Danish court jails woman in 4 billion euro money laundering case

A Danish court on Thursday sentenced a woman to jail for attempting to launder nearly four billion euros, the largest case of money-laundering in the Nordic country's history.

danske bank
Major Danish banks, including Danske Bank, Jyske Bank, and Denmark's National Bank, faced cyberattacks that shut down their websites. Photo: Jacob Gronholt-Pedersen/Reuters/Ritzau Scanpix

The 49-year-old Lithuanian woman had confessed to the crime in police interviews, Denmark’s Prosecution Service said in a statement.

Between December 2008 and March 2016, nearly four billion euros were funnelled through a series of companies, all of which had accounts in Danske Bank’s Estonian branch.

“This is the largest amount we have seen in a money laundering case brought before a court in Denmark,” special prosecutor Lisette Jørgensen said in a statement.

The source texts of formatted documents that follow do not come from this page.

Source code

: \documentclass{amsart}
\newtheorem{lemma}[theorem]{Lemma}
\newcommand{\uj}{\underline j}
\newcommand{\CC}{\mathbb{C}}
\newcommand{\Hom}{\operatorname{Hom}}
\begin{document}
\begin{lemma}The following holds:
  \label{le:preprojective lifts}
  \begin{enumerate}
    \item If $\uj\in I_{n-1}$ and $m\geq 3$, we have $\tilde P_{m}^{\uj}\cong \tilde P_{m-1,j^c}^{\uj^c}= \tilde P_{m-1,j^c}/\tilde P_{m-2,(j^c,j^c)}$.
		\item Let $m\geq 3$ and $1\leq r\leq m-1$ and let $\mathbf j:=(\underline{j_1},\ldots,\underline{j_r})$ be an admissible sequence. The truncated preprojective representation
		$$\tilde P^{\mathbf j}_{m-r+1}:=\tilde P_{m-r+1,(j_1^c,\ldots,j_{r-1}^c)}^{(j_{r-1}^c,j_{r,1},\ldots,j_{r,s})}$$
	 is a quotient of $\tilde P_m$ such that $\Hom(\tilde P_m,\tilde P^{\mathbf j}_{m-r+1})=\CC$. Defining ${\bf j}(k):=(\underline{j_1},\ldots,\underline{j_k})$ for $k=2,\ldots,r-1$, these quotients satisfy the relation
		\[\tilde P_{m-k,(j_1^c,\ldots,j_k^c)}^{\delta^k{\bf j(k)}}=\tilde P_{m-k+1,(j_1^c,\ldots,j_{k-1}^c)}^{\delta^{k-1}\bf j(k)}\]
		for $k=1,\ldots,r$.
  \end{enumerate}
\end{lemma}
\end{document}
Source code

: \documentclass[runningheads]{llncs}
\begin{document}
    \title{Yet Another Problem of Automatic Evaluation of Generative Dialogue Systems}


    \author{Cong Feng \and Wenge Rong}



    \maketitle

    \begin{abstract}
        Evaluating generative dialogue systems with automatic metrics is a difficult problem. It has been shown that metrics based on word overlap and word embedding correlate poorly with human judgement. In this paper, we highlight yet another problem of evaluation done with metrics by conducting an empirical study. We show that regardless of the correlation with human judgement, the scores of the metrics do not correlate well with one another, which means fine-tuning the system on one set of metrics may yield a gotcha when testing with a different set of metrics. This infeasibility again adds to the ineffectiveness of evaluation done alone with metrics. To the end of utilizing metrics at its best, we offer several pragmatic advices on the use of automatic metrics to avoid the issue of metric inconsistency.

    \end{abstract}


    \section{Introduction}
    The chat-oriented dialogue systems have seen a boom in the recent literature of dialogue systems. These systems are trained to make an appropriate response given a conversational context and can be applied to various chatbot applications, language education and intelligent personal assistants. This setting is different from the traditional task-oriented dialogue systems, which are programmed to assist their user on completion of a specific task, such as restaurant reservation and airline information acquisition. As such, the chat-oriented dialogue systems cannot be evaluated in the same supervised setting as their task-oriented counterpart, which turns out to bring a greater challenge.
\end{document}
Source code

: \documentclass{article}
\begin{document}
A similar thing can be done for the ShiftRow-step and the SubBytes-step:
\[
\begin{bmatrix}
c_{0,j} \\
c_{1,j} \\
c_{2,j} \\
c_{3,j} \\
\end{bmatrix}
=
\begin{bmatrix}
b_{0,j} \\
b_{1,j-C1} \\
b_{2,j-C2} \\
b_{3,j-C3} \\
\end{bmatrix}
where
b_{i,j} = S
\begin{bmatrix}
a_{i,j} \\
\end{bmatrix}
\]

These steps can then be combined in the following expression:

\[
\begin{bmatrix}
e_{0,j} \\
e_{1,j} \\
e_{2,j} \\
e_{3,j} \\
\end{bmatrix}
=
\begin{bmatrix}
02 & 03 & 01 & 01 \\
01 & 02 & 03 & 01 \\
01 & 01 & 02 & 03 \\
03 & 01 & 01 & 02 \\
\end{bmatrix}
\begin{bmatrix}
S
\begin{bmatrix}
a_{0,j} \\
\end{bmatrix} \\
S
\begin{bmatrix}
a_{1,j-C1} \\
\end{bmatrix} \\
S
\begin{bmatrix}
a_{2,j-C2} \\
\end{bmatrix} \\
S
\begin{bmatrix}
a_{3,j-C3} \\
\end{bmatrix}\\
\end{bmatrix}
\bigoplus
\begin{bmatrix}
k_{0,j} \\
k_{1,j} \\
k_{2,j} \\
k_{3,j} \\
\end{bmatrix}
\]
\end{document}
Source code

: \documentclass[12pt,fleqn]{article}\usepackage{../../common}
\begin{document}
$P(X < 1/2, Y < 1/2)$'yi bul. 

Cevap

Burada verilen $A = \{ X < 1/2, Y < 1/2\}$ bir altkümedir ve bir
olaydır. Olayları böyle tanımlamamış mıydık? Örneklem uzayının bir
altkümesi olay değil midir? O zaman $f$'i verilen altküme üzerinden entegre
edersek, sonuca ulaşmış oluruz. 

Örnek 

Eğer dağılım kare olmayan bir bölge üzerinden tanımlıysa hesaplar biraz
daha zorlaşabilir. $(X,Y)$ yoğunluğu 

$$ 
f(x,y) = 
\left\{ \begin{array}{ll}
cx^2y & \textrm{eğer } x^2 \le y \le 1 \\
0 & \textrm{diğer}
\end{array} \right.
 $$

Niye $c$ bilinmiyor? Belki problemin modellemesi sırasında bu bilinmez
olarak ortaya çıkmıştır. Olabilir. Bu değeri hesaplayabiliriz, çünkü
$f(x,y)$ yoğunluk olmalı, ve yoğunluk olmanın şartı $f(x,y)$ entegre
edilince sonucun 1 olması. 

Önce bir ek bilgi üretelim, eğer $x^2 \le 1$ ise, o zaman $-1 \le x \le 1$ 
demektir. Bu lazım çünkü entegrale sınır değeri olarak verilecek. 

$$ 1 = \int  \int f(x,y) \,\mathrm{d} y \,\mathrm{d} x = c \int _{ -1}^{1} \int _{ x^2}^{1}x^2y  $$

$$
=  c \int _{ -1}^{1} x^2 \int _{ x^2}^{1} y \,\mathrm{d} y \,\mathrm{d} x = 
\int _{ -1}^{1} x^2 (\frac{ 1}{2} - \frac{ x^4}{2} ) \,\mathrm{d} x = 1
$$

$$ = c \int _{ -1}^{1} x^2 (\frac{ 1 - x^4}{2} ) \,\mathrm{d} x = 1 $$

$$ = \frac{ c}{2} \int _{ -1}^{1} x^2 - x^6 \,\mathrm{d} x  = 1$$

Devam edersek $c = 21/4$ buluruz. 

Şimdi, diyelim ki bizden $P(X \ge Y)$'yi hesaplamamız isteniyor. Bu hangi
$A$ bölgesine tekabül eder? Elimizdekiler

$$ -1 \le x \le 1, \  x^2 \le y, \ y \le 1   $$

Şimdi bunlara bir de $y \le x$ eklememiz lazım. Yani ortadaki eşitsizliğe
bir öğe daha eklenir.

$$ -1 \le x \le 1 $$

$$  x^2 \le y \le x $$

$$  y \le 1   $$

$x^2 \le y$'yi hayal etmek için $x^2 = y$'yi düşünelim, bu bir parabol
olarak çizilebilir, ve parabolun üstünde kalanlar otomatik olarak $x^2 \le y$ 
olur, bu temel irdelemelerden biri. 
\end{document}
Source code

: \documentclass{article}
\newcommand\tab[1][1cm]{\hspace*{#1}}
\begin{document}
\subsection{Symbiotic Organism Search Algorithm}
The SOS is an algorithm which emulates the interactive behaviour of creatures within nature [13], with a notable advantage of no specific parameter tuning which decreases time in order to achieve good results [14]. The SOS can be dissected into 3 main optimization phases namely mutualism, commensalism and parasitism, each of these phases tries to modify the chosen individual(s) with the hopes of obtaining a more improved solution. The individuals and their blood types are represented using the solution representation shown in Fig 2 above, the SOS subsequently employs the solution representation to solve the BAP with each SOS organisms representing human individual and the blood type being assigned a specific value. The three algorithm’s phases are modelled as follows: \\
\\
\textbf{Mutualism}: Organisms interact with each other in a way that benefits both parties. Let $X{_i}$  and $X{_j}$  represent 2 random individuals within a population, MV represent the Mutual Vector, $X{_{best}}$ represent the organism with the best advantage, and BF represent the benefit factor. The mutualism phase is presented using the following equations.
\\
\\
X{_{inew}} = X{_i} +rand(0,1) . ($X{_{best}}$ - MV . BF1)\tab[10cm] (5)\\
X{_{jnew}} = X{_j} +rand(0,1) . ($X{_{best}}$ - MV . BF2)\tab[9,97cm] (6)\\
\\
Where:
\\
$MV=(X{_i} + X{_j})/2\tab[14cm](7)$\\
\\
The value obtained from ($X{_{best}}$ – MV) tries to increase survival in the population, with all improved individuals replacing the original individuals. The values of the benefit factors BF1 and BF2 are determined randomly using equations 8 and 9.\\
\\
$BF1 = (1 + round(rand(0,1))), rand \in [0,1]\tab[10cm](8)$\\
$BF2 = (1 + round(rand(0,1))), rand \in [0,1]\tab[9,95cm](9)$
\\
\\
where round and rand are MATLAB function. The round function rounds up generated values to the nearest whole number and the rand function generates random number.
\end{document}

“The woman had a role in a large money laundering complex built around 40 Danish limited partnerships,” Jorgensen added.

Using her expertise, she “made it possible for the companies to move money around in order to disguise their illegal origins”, the prosecutor said.

According to the prosecution service, two other defendants in the case have also been linked to the companies. 

One is a 49-year-old former Russian citizen who is in custody after she was extradited from the UK in December 2021, and the other is a 56-year-old Lithuanian man living in Denmark.

The Lithuanian woman sentenced Thursday was given three years and 11 months in prison for laundering millions in a separate case. 

Together with Thursday’s verdict, her total sentence is eight years in jail.

Prosecutors also said the case is connected a larger scandal involving Danske Bank, Denmark’s largest.

The bank is still recovering after it became embroiled in criminal investigations in several countries over some 200 billion euros in transfers that passed through its Estonian branch between 2007 and 2015, involving some 15,000 foreign clients, many Russian.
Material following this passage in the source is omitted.